What's fastest way for calculate this Sigma?

Sorry for bad English.
What's the fastest way to calculate this?

$$ \sum_{i=11}^{35}\left(\begin{array}{c} 35 \\ i \end{array}\right)\left(\frac{1}{10}\right)^{i}\left(\frac{9}{10}\right)^{35-i}=0.0004 $$

Is the solution for this related to the Central limit theorem? If is it, how to solve with this theorem ?
Thank You.

Solution 1:

I would say that the quickest way was with a computer.

For example in R

m <- 35; n <- 11:m; sum(choose(m,n) * 0.1^n * 0.9^(m-n))

gives 0.0004242976.

If you wanted to do this approximately by hand, it seems likely that most of the sum is in the $i=11$ term, which is about $0.0003328$. The $n=12$ term is about $0.000073957$ and the others are rather smaller.

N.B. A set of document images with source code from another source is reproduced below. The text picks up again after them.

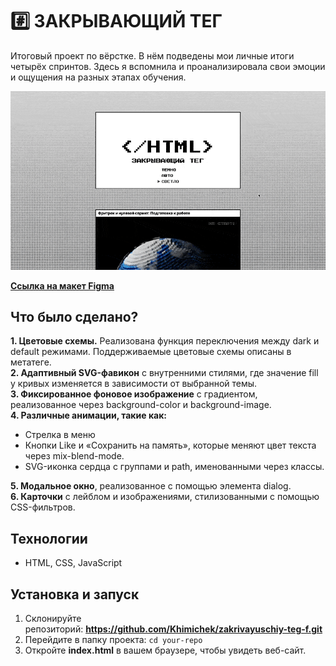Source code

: # #️⃣ ЗАКРЫВАЮЩИЙ ТЕГ
Итоговый проект по вёрстке. В нём подведены мои личные итоги четырёх спринтов. Здесь я вспомнила и проанализировала свои эмоции и ощущения на разных этапах обучения.

<img src="./readme.gif" />

**[Ссылка на макет Figma](https://www.figma.com/design/wlEuATONOV9beiWvy77RIx/)**

## Что было сделано?

**1. Цветовые схемы.** Реализована функция переключения между dark и default режимами. Поддерживаемые цветовые схемы описаны в метатеге.  
**2. Адаптивный SVG-фавикон** с внутренними стилями, где значение fill у кривых изменяется в зависимости от выбранной темы.  
**3. Фиксированное фоновое изображение** с градиентом, реализованное через background-color и background-image.  
**4. Различные анимации, такие как:**
* Стрелка в меню
* Кнопки Like и «Сохранить на память», которые меняют цвет текста через mix-blend-mode.
* SVG-иконка сердца с группами и path, именованными через классы.  

**5. Модальное окно**, реализованное с помощью элемента dialog.  
**6. Карточки** с лейблом и изображениями, стилизованными с помощью CSS-фильтров.

## Технологии
* HTML, CSS, JavaScript

## Установка и запуск

1. Склонируйте репозиторий: **https://github.com/Khimichek/zakrivayuschiy-teg-f.git**
2. Перейдите в папку проекта: `cd your-repo`
3. Откройте **index.html** в вашем браузере, чтобы увидеть веб-сайт.
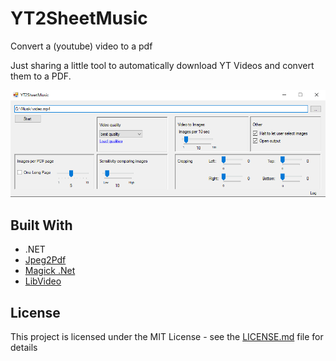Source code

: # YT2SheetMusic
Convert a (youtube) video to a pdf

Just sharing a little tool to automatically download YT Videos and convert them to a PDF.

![sample image](https://raw.githubusercontent.com/Beat2er/YT2SheetMusic/master/sample.png)

## Built With

* .NET
* [Jpeg2Pdf](https://sourceforge.net/projects/jpeg2pdf/)
* [Magick .Net](https://github.com/dlemstra/Magick.NET)
* [LibVideo](https://github.com/i3arnon/libvideo)

## License

This project is licensed under the MIT License - see the [LICENSE.md](LICENSE.md) file for details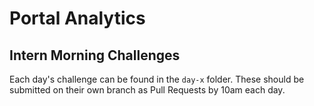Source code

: # Portal Analytics
## Intern Morning Challenges

Each day's challenge can be found in the `day-x` folder. These should be submitted on their own branch as Pull Requests by 10am each day.

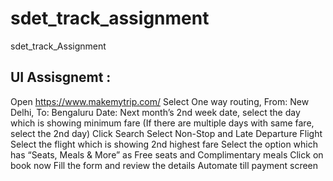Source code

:# sdet_track_assignment
sdet_track_Assignment  
## UI Assisgnemt :
Open https://www.makemytrip.com/
Select One way routing,          From: New Delhi, To: Bengaluru
Date: Next month’s 2nd week date, select the day which is showing minimum fare  (If there are multiple days with same fare, select the 2nd day)
Click Search
Select Non-Stop and Late Departure Flight
Select the flight which is showing 2nd highest fare
Select the option which has “Seats, Meals & More” as Free seats and Complimentary meals
Click on book now
Fill the form and review the details
Automate till payment screen
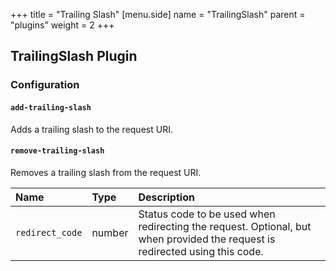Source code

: +++
title = "Trailing Slash"
[menu.side]
  name = "TrailingSlash"
  parent = "plugins"
  weight = 2 
+++

## TrailingSlash Plugin

### Configuration

#### `add-trailing-slash`

Adds a trailing slash to the request URI.

#### `remove-trailing-slash`

Removes a trailing slash from the request URI.

Name | Type | Description
:--- | :--- | :----------
`redirect_code` | number | Status code to be used when redirecting the request. Optional, but when provided the request is redirected using this code.
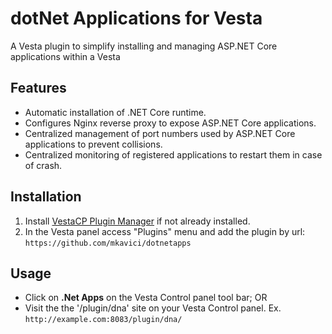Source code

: # dotNet Applications for Vesta

A Vesta plugin to simplify installing and managing ASP.NET Core applications within a Vesta

## Features
- Automatic installation of .NET Core runtime.
- Configures Nginx reverse proxy to expose ASP.NET Core applications.
- Centralized management of port numbers used by ASP.NET Core applications to prevent collisions.
- Centralized monitoring of registered applications to restart them in case of crash.

## Installation
1. Install [VestaCP Plugin Manager](https://github.com/jhmaverick/vestacp-plugin-manager) if not already installed.
2. In the Vesta panel access "Plugins" menu and add the plugin by url: `https://github.com/mkavici/dotnetapps`

## Usage
- Click on **.Net Apps** on the Vesta Control panel tool bar; OR
- Visit the the '/plugin/dna' site on your Vesta Control panel. Ex. `http://example.com:8083/plugin/dna/`
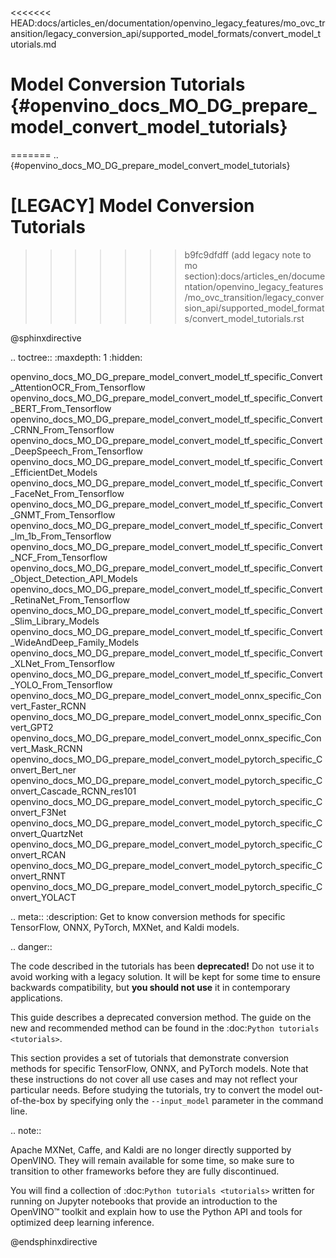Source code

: <<<<<<< HEAD:docs/articles_en/documentation/openvino_legacy_features/mo_ovc_transition/legacy_conversion_api/supported_model_formats/convert_model_tutorials.md
# Model Conversion Tutorials {#openvino_docs_MO_DG_prepare_model_convert_model_tutorials}
=======
.. {#openvino_docs_MO_DG_prepare_model_convert_model_tutorials}

[LEGACY] Model Conversion Tutorials
====================================================
>>>>>>> b9fc9dfdff (add legacy note to mo section):docs/articles_en/documentation/openvino_legacy_features/mo_ovc_transition/legacy_conversion_api/supported_model_formats/convert_model_tutorials.rst

@sphinxdirective

.. toctree::
   :maxdepth: 1
   :hidden:

   openvino_docs_MO_DG_prepare_model_convert_model_tf_specific_Convert_AttentionOCR_From_Tensorflow
   openvino_docs_MO_DG_prepare_model_convert_model_tf_specific_Convert_BERT_From_Tensorflow
   openvino_docs_MO_DG_prepare_model_convert_model_tf_specific_Convert_CRNN_From_Tensorflow
   openvino_docs_MO_DG_prepare_model_convert_model_tf_specific_Convert_DeepSpeech_From_Tensorflow
   openvino_docs_MO_DG_prepare_model_convert_model_tf_specific_Convert_EfficientDet_Models
   openvino_docs_MO_DG_prepare_model_convert_model_tf_specific_Convert_FaceNet_From_Tensorflow
   openvino_docs_MO_DG_prepare_model_convert_model_tf_specific_Convert_GNMT_From_Tensorflow
   openvino_docs_MO_DG_prepare_model_convert_model_tf_specific_Convert_lm_1b_From_Tensorflow
   openvino_docs_MO_DG_prepare_model_convert_model_tf_specific_Convert_NCF_From_Tensorflow
   openvino_docs_MO_DG_prepare_model_convert_model_tf_specific_Convert_Object_Detection_API_Models
   openvino_docs_MO_DG_prepare_model_convert_model_tf_specific_Convert_RetinaNet_From_Tensorflow
   openvino_docs_MO_DG_prepare_model_convert_model_tf_specific_Convert_Slim_Library_Models
   openvino_docs_MO_DG_prepare_model_convert_model_tf_specific_Convert_WideAndDeep_Family_Models
   openvino_docs_MO_DG_prepare_model_convert_model_tf_specific_Convert_XLNet_From_Tensorflow
   openvino_docs_MO_DG_prepare_model_convert_model_tf_specific_Convert_YOLO_From_Tensorflow
   openvino_docs_MO_DG_prepare_model_convert_model_onnx_specific_Convert_Faster_RCNN
   openvino_docs_MO_DG_prepare_model_convert_model_onnx_specific_Convert_GPT2
   openvino_docs_MO_DG_prepare_model_convert_model_onnx_specific_Convert_Mask_RCNN
   openvino_docs_MO_DG_prepare_model_convert_model_pytorch_specific_Convert_Bert_ner
   openvino_docs_MO_DG_prepare_model_convert_model_pytorch_specific_Convert_Cascade_RCNN_res101
   openvino_docs_MO_DG_prepare_model_convert_model_pytorch_specific_Convert_F3Net
   openvino_docs_MO_DG_prepare_model_convert_model_pytorch_specific_Convert_QuartzNet
   openvino_docs_MO_DG_prepare_model_convert_model_pytorch_specific_Convert_RCAN
   openvino_docs_MO_DG_prepare_model_convert_model_pytorch_specific_Convert_RNNT
   openvino_docs_MO_DG_prepare_model_convert_model_pytorch_specific_Convert_YOLACT


.. meta::
   :description: Get to know conversion methods for specific TensorFlow, ONNX, PyTorch, MXNet, and Kaldi models.


.. danger::

   The code described in the tutorials has been **deprecated!** Do not use it to avoid working with a legacy solution. It will be kept for some time to ensure backwards compatibility, but **you should not use** it in contemporary applications.

   This guide describes a deprecated conversion method. The guide on the new and recommended method can be found in the :doc:`Python tutorials <tutorials>`.

This section provides a set of tutorials that demonstrate conversion methods for specific 
TensorFlow, ONNX, and PyTorch models. Note that these instructions do not cover all use 
cases and may not reflect your particular needs.
Before studying the tutorials, try to convert the model out-of-the-box by specifying only the 
``--input_model`` parameter in the command line.

.. note::

   Apache MXNet, Caffe, and Kaldi are no longer directly supported by OpenVINO. 
   They will remain available for some time, so make sure to transition to other 
   frameworks before they are fully discontinued.
   
You will find a collection of :doc:`Python tutorials <tutorials>` written for running on Jupyter notebooks 
that provide an introduction to the OpenVINO™ toolkit and explain how to use the Python API and tools for 
optimized deep learning inference.

@endsphinxdirective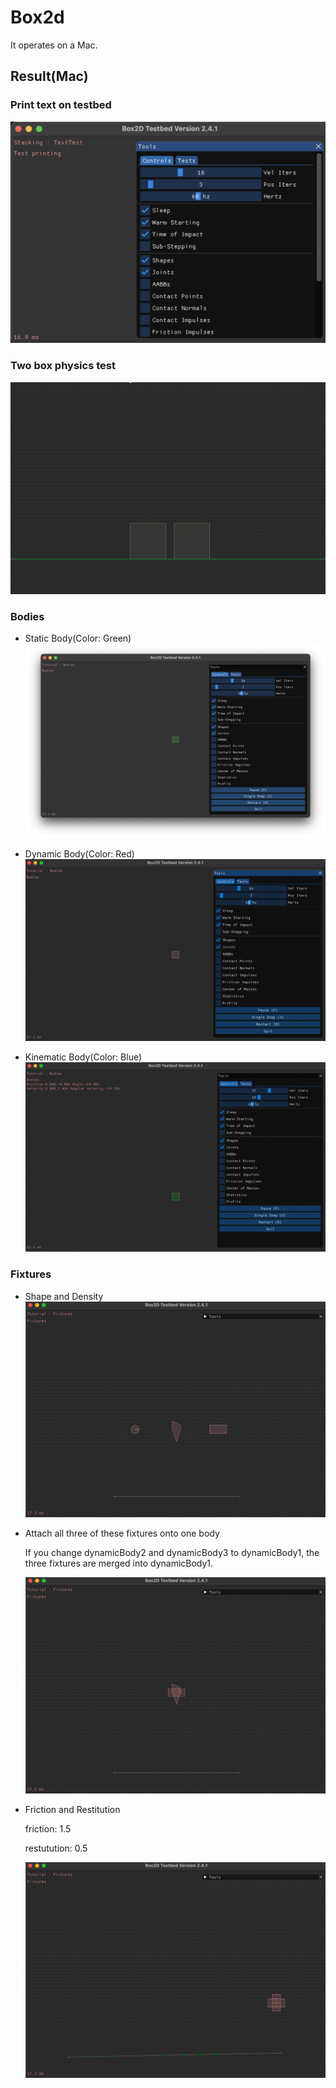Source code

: # Box2d
It operates on a Mac.
## Result(Mac)
### Print text on testbed
![](result_source/test_print.png)

### Two box physics test
![](result_source/two_box.gif)

### Bodies
- Static Body(Color: Green)
![](result_source/static_body.png)

- Dynamic Body(Color: Red)
![](result_source/dynamic_body.gif)

- Kinematic Body(Color: Blue)
![](result_source/kinematic_body.gif)

### Fixtures
- Shape and Density
![](result_source/shape_density.gif)

- Attach all three of these fixtures onto one body

    If you change dynamicBody2 and dynamicBody3 to dynamicBody1, the three fixtures are merged into dynamicBody1.

    ![](result_source/attach_body.gif)

- Friction and Restitution
    
    friction: 1.5
    
    restutution: 0.5

    ![](result_source/friction_restitution.gif)



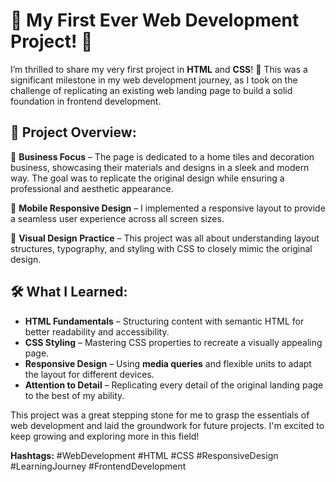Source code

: # 🌟 My First Ever Web Development Project! 🌟

I’m thrilled to share my very first project in **HTML** and **CSS**! 🚀 This was a significant milestone in my web development journey, as I took on the challenge of replicating an existing web landing page to build a solid foundation in frontend development.

## 🌟 Project Overview:

🏡 **Business Focus** – The page is dedicated to a home tiles and decoration business, showcasing their materials and designs in a sleek and modern way. The goal was to replicate the original design while ensuring a professional and aesthetic appearance.

📱 **Mobile Responsive Design** – I implemented a responsive layout to provide a seamless user experience across all screen sizes.

🎨 **Visual Design Practice** – This project was all about understanding layout structures, typography, and styling with CSS to closely mimic the original design.

## 🛠️ What I Learned:

- **HTML Fundamentals** – Structuring content with semantic HTML for better readability and accessibility.
- **CSS Styling** – Mastering CSS properties to recreate a visually appealing page.
- **Responsive Design** – Using **media queries** and flexible units to adapt the layout for different devices.
- **Attention to Detail** – Replicating every detail of the original landing page to the best of my ability.

This project was a great stepping stone for me to grasp the essentials of web development and laid the groundwork for future projects. I'm excited to keep growing and exploring more in this field!

**Hashtags:** #WebDevelopment #HTML #CSS #ResponsiveDesign #LearningJourney #FrontendDevelopment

If you were to use the Central Limit Theorem then you have a binomial distribution with mean $35\times0.1 = 3.5$ and variance $35\times0.1 \times0.9 = 3.15$. So with a continuity correction, you want the probability that a standard normal distribution is greater than $\frac{10.5-3.5}{\sqrt{3.15}} \approx 3.944053$ giving $0.000040058$, which is wrong by more than a factor of $10$. You should not expect the Central Limit Theorem to give accurate answers in the tail.